Généralement, quatre étapes différentes mais complémentaires composent cette méthodologie probatoire. La première est une étape d’évaluation c’est-à-dire une phase au cours de laquelle il est notamment nécessaire de délimiter la problématique en identifiant les enjeux juridico-techniques et les matériels visés, d’envisager les actions en justice possibles etc.

Après cette étape préparatoire intervient la phase dite de collecte c’est-à-dire de copie ou d’acquisition des matériels, objets de l’expertise. Suivants les cas, on distingue deux types d’informations numériques, « digital information », pouvant faire l’objet de cette collecte : les informations numériques persistantes (ex : données d’un disque dur) et les informations numériques volatiles (ex : données de la mémoire vive). Les premières font référence aux informations qui subsistent même lorsque l’appareil est mis hors tension. A contrario, les secondes ont une existence limitée subordonnée à l’alimentation de l’appareil dont elles émanent. Cette collecte, intégrale de préférence mais pouvant être parcellaire, s’effectue par le biais de matériels de duplication (duplicateurs forensics) ou de logiciels d’acquisition (logiciels forensics) dédiés qui permettent de garantir l’authenticité et l’intégrité des supports originaux et des copies réalisées.
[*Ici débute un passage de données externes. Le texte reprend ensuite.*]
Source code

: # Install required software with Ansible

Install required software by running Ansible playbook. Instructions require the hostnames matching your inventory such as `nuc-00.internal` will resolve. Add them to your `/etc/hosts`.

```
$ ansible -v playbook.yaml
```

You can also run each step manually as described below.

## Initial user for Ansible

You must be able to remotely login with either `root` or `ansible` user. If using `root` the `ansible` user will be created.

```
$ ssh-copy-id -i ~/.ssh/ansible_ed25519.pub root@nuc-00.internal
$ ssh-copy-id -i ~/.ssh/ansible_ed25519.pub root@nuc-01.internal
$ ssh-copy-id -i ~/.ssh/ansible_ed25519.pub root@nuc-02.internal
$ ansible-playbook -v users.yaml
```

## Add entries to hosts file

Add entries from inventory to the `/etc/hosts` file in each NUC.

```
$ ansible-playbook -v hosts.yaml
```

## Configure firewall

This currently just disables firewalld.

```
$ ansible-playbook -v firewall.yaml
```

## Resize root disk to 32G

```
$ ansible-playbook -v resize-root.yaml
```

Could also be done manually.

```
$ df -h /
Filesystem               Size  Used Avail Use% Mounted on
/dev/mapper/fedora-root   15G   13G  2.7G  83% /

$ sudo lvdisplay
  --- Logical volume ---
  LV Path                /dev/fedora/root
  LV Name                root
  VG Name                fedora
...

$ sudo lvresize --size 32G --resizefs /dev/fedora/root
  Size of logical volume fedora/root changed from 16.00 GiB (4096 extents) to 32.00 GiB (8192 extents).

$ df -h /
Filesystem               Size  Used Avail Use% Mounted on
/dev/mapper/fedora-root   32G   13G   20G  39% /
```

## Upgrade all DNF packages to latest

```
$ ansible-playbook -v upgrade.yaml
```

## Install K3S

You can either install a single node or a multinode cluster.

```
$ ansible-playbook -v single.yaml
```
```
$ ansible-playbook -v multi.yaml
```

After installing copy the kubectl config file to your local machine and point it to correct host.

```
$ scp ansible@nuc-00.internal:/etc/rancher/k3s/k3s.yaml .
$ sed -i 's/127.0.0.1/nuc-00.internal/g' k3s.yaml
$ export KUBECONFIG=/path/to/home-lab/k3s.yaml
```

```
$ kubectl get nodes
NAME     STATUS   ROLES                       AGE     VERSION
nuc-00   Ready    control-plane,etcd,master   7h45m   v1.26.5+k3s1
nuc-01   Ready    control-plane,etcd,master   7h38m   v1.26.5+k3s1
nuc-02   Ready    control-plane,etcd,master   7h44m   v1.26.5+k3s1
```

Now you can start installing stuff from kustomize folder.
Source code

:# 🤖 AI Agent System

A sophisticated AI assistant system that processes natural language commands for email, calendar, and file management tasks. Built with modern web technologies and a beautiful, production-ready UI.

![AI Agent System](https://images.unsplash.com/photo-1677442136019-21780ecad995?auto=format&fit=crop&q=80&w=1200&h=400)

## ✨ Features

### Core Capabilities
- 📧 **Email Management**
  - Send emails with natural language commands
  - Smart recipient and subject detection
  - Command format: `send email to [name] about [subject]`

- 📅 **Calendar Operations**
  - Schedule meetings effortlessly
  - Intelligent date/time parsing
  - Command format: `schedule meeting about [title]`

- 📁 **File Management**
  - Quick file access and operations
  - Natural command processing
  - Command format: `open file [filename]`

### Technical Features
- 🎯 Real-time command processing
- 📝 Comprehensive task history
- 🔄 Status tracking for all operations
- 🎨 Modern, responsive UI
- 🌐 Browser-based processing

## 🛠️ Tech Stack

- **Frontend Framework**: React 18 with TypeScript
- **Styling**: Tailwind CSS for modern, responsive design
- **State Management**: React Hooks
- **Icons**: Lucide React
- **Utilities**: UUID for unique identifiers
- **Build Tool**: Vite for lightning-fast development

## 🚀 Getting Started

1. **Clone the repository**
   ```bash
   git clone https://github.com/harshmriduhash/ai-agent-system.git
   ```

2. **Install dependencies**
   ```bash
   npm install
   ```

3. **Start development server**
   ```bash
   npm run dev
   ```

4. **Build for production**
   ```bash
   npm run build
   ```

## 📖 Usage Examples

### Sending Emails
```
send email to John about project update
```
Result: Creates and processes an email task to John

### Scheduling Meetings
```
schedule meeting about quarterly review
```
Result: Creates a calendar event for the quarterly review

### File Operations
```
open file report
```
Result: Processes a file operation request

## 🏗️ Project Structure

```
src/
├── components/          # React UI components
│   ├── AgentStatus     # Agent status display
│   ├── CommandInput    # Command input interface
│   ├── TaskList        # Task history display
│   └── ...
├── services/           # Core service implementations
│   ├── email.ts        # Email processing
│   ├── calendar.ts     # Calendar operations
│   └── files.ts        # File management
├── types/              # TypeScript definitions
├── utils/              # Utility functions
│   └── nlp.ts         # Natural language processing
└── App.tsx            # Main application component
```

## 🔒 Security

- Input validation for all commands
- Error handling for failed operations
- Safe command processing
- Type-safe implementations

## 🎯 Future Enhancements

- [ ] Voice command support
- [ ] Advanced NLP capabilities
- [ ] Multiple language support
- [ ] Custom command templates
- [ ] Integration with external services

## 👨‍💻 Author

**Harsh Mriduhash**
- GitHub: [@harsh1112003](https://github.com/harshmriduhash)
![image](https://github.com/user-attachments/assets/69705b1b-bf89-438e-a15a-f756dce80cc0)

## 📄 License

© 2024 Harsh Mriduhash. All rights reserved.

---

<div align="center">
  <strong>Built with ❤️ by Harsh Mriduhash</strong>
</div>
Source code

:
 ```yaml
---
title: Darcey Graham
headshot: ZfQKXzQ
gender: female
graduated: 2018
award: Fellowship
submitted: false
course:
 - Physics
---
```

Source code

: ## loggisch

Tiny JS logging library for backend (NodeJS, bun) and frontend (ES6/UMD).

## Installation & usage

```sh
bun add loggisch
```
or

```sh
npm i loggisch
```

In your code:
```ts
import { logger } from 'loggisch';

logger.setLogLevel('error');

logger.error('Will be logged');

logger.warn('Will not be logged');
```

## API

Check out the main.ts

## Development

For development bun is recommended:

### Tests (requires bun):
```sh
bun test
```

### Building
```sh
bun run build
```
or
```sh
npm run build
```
A cette étape succède la phase d’analyse des données collectées, dite « analyse post-mortem » ou « à froid » c’est-à-dire la recherche, l’identification, la description et l’extraction des informations numériques tendant à démontrer les faits litigieux. Une analyse « live » ou « à chaud » d’un système est fortement déconseillée, sans copie forensic préalable, car elle pose de réelles problématiques d’authenticité et d’intégrité affectant la force probante des résultats de l’expertise. Toutefois, les circonstances de l’expertise justifient parfois cette analyse ; à charge pour l’expert de respecter les règles de l’art en la matière pour ne pas vicier la procédure.

Enfin, la dernière étape est une phase de synthèse et de corrélation d’informations matérialisée par l’établissement d’un rapport d’investigation, « chain of custody », consignant toutes les opérations effectuées et les résultats obtenus afin d’en garantir la traçabilité et la pérennité. Une fois extraites et conservées selon les règles de l’art, ces données peuvent être utilisées à titre de preuve, « digital evidence », dans le cadre de procédures judiciaires ou disciplinaires.

Attention toutefois à éviter une erreur fréquente : un administrateur réseau ou un directeur technique n’est pas un expert en matière de preuve numérique. Cette procédure doit être réalisée par un professionnel expérimenté à l’aide d’outils matériels et logiciels dédiés. Le recours à un tiers spécialiste choisi en dehors du personnel de l’entreprise est donc un prérequis indispensable à la validité de la preuve recueillie et donc à l’établissement de la vérité.